### Work item
In the records below, find the line that contains "Username - suthar<br>" and the line that contains "[Toastify-url]: https://fkhadra.github.io/react-toastify/". Set down exactly those lines and every line between them, and nothing more.

Segment Start: Data extract

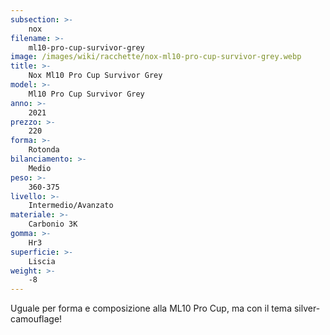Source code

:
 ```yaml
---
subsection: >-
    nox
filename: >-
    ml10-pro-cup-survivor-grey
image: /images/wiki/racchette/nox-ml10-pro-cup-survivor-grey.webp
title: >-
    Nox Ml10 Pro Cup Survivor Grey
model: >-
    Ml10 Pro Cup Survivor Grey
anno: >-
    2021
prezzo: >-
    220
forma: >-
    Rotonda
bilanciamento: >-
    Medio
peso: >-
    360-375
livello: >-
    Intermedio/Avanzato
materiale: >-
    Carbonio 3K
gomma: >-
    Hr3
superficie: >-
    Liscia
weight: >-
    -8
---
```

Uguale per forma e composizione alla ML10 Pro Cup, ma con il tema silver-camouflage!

Segment End: Data extract
Segment Start: Data extract

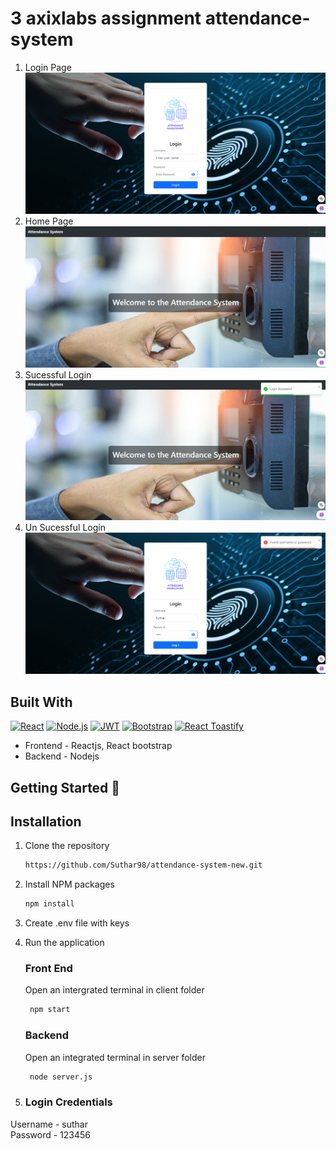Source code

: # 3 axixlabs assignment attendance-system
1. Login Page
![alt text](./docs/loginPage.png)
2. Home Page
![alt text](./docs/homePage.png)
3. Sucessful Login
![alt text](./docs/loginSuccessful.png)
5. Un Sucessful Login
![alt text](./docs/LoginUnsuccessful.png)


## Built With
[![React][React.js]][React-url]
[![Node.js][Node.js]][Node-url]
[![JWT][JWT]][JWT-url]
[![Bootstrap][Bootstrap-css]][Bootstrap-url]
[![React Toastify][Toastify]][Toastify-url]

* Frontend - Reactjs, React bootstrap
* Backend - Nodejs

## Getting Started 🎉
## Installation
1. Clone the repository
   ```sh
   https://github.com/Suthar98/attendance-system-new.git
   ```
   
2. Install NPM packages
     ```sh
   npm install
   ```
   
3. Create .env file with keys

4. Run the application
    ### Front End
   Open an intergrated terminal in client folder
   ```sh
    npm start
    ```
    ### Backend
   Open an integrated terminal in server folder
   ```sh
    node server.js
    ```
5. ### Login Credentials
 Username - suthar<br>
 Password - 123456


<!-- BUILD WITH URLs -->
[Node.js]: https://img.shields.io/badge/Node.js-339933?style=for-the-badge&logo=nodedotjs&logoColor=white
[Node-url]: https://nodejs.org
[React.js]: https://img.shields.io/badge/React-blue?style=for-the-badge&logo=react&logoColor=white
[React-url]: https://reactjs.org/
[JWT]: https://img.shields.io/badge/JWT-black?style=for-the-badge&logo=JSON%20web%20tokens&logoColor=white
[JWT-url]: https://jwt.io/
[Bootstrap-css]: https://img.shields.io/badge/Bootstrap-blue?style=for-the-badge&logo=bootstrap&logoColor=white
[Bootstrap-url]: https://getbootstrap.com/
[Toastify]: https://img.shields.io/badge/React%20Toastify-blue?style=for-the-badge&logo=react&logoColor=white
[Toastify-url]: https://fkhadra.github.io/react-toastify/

Segment End: Data extract
Segment Start: Data extract

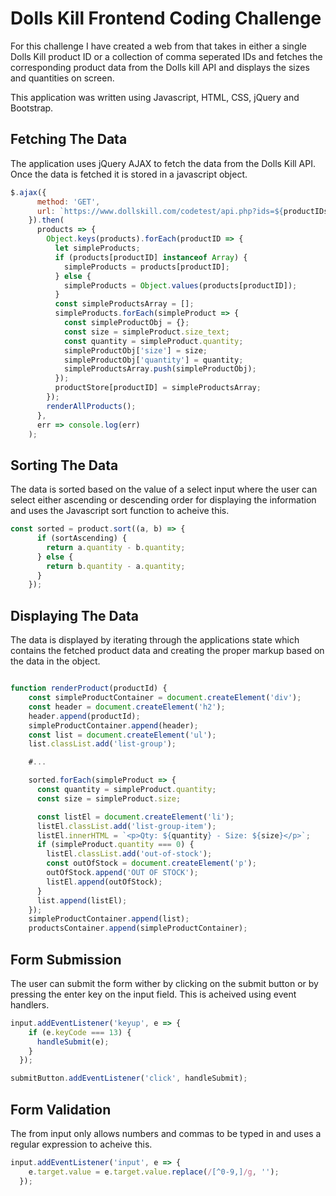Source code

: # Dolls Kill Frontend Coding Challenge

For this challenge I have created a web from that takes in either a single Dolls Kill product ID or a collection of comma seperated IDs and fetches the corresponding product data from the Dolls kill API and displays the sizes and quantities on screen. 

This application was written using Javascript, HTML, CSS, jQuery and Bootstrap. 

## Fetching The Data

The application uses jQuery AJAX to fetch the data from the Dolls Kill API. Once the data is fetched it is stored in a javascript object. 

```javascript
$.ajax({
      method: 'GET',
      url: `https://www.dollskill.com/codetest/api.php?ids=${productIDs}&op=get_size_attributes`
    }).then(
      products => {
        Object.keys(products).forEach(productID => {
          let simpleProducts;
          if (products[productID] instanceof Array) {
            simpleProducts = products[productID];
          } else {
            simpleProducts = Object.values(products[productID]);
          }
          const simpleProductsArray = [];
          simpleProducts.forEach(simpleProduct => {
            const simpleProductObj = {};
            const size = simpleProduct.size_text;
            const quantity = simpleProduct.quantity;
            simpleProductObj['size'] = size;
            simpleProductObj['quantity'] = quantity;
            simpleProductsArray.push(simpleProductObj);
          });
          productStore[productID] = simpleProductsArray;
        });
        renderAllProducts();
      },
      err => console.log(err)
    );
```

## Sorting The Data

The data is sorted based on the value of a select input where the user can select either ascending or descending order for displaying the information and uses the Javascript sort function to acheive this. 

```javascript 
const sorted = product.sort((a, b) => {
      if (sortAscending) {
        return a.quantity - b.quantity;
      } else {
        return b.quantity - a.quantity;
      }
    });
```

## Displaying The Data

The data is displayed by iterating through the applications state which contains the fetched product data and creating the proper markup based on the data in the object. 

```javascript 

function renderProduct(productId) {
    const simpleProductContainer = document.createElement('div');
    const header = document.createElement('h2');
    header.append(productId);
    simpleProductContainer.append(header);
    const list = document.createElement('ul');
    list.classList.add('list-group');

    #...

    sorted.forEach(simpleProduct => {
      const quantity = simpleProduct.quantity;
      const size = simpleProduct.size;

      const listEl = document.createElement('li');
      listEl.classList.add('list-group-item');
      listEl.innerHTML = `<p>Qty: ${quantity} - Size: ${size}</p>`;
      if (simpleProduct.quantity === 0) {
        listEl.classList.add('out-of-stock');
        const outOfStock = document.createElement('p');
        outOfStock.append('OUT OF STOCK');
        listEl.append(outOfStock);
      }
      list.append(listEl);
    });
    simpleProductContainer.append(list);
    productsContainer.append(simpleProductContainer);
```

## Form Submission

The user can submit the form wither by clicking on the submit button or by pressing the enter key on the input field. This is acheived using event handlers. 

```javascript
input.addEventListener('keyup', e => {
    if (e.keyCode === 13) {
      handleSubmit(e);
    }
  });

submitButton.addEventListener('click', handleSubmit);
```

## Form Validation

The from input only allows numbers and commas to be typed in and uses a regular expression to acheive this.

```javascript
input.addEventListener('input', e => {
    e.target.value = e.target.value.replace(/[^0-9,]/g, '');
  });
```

Segment End: Data extract

### Result of this task
 Username - suthar<br>
 Password - 123456


<!-- BUILD WITH URLs -->
[Node.js]: https://img.shields.io/badge/Node.js-339933?style=for-the-badge&logo=nodedotjs&logoColor=white
[Node-url]: https://nodejs.org
[React.js]: https://img.shields.io/badge/React-blue?style=for-the-badge&logo=react&logoColor=white
[React-url]: https://reactjs.org/
[JWT]: https://img.shields.io/badge/JWT-black?style=for-the-badge&logo=JSON%20web%20tokens&logoColor=white
[JWT-url]: https://jwt.io/
[Bootstrap-css]: https://img.shields.io/badge/Bootstrap-blue?style=for-the-badge&logo=bootstrap&logoColor=white
[Bootstrap-url]: https://getbootstrap.com/
[Toastify]: https://img.shields.io/badge/React%20Toastify-blue?style=for-the-badge&logo=react&logoColor=white
[Toastify-url]: https://fkhadra.github.io/react-toastify/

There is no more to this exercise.